Porque o rapper, funkeiro, tem que falar somente da violência que passa diariamente? Porque, quando ele cresce e tenta expandir para diversas frentes, é taxado de vendido? Porque seu público é taxado como alguém que só consome violência?

Muito disso se deve ao olhar e ao entendimento errado onde cada um deve ficar.

Assim os estereótipos se fortalecem e, quando Mano Brown canta em Vida Loka Parte 2 que as vezes é bom gastar um faz me rir para seu próprio prazer, é também taxado de “hipócrita” ou quem só pensa em “ostentar”.
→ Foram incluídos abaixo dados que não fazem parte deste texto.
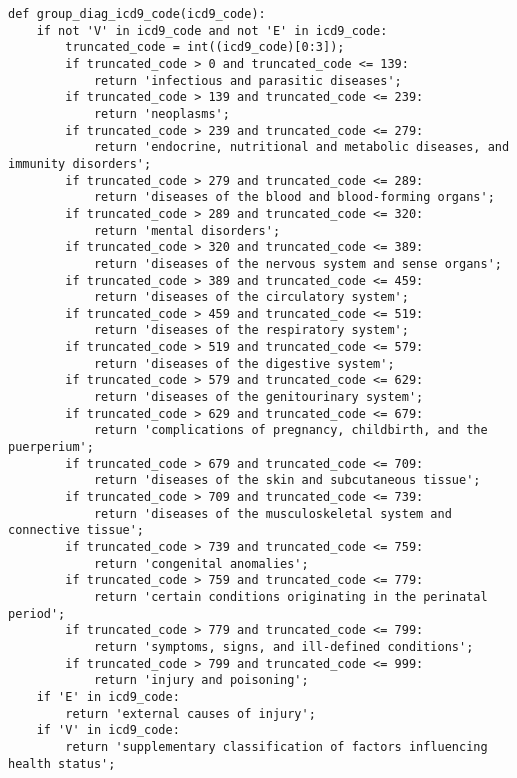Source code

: \documentclass{report}
\begin{document}
\begin{verbatim}
def group_diag_icd9_code(icd9_code):
    if not 'V' in icd9_code and not 'E' in icd9_code:
        truncated_code = int((icd9_code)[0:3]);
        if truncated_code > 0 and truncated_code <= 139:
            return 'infectious and parasitic diseases';
        if truncated_code > 139 and truncated_code <= 239:
            return 'neoplasms';
        if truncated_code > 239 and truncated_code <= 279:
            return 'endocrine, nutritional and metabolic diseases, and immunity disorders';
        if truncated_code > 279 and truncated_code <= 289:
            return 'diseases of the blood and blood-forming organs';
        if truncated_code > 289 and truncated_code <= 320:
            return 'mental disorders';
        if truncated_code > 320 and truncated_code <= 389:
            return 'diseases of the nervous system and sense organs';
        if truncated_code > 389 and truncated_code <= 459:
            return 'diseases of the circulatory system';
        if truncated_code > 459 and truncated_code <= 519:
            return 'diseases of the respiratory system';
        if truncated_code > 519 and truncated_code <= 579:
            return 'diseases of the digestive system';
        if truncated_code > 579 and truncated_code <= 629:
            return 'diseases of the genitourinary system';
        if truncated_code > 629 and truncated_code <= 679:
            return 'complications of pregnancy, childbirth, and the puerperium';
        if truncated_code > 679 and truncated_code <= 709:
            return 'diseases of the skin and subcutaneous tissue';
        if truncated_code > 709 and truncated_code <= 739:
            return 'diseases of the musculoskeletal system and connective tissue';
        if truncated_code > 739 and truncated_code <= 759:
            return 'congenital anomalies';
        if truncated_code > 759 and truncated_code <= 779:
            return 'certain conditions originating in the perinatal period';        
        if truncated_code > 779 and truncated_code <= 799:
            return 'symptoms, signs, and ill-defined conditions';       
        if truncated_code > 799 and truncated_code <= 999:
            return 'injury and poisoning';                         
    if 'E' in icd9_code: 
        return 'external causes of injury';
    if 'V' in icd9_code: 
        return 'supplementary classification of factors influencing health status';    
\end{verbatim}
\end{document}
Porque, segundo essa visão preconceituosa, o pobre não pode se dar ao luxo de ter algo sem antes cuidar da sua vida como esperam que ele cuide. Ou seja, o dinheiro que ele ganha com seu trabalho suado acaba não pertencendo a ele, a não ser que ele faça o que esperam dele.

Não é questão de luxo
Não é questão de cor
É questão que fartura
Alegra o sofredor
Não é questão de preza, nêgo
A ideia é essa
Miséria traz tristeza e vice-versa
Inconscientemente vem na minha mente inteira
Na loja de tênis o olhar do parceiro feliz
De poder comprar o azul, o vermelho
O balcão, o espelho
O estoque, a modelo, não importa
Dinheiro é puta e abre as portas
Dos castelos de areia que quiser
Preto e dinheiro, são palavras rivais
E então mostra pra esses cu
Como é que faz

Lembram quando diziam que o Bolsa Família era esmola, que tinha que se ensinar a pescar e não dar o peixe? Quando o principal problema do Brasil foi o grande consumo da população ditas como classe “c, d, e”? Ou ainda que a cota nas universidades não é justo, porque cada um tem que fazer por merecer, ignorando toda a carga histórica que existe por trás disso?

Vejam como o problema nunca foi o consumo em si, mas sim quem consome.

Quem começou a ter acesso ao que antes eram negadas por sua condição social passou a ser taxado de consumista, comunistas/socialistas (ambos os termos usados de maneira enviesada como se fossem sinônimos de algo ruim, naquele velho maniqueísmo) causadoras dessa crise tamanha. Quando não colou, veio a negação do pertencimento.

“Ué, como assim você tem a mesma coisa que eu? Não era você o socialista e agora quer ter um iphone? Isso não passa de hipocrisia”.

E são essas mesmas pessoas diziam que foi do lado de cá que se criou o embate entre “eles e nós”. Fomos nós que dividimos a sociedade.

Veja bem, nós somos taxados como responsáveis por dividir uma sociedade que, desde o princípio, nunca aceitou a inclusão e a união. Não faz sentido, e não é pra fazer mesmo. Tudo isso não passa de um velho preconceito que existe desde que o mundo é mundo.

Logo mais vamo arrebentar no mundão

Vivemos em um país que, ao mesmo tempo que nos enchem de promessas e ilusões de que somos iguais e basta nos esforçarmos e sermos “pessoas de bem” para prosperarmos, fazem questão de nos manter distantes, carregados de todo o tipo de preconceito e usando-os de todas as maneiras.

A questão sempre foi o acesso e só tenho uma coisa pra te contar: se o grande problema for o acesso das camadas mais baixas aos produtos e lugares, quero dizer que estamos chegando. Quer gostem ou não.

E, olha, até que é bacana esse lugar. Vou ver se colo aqui com meu boot novo. Vou chamar os parceiros e as parceiras pra colar também.

Se não curtiu, melhor zarpar, porque não pretendemos sair daqui tão cedo.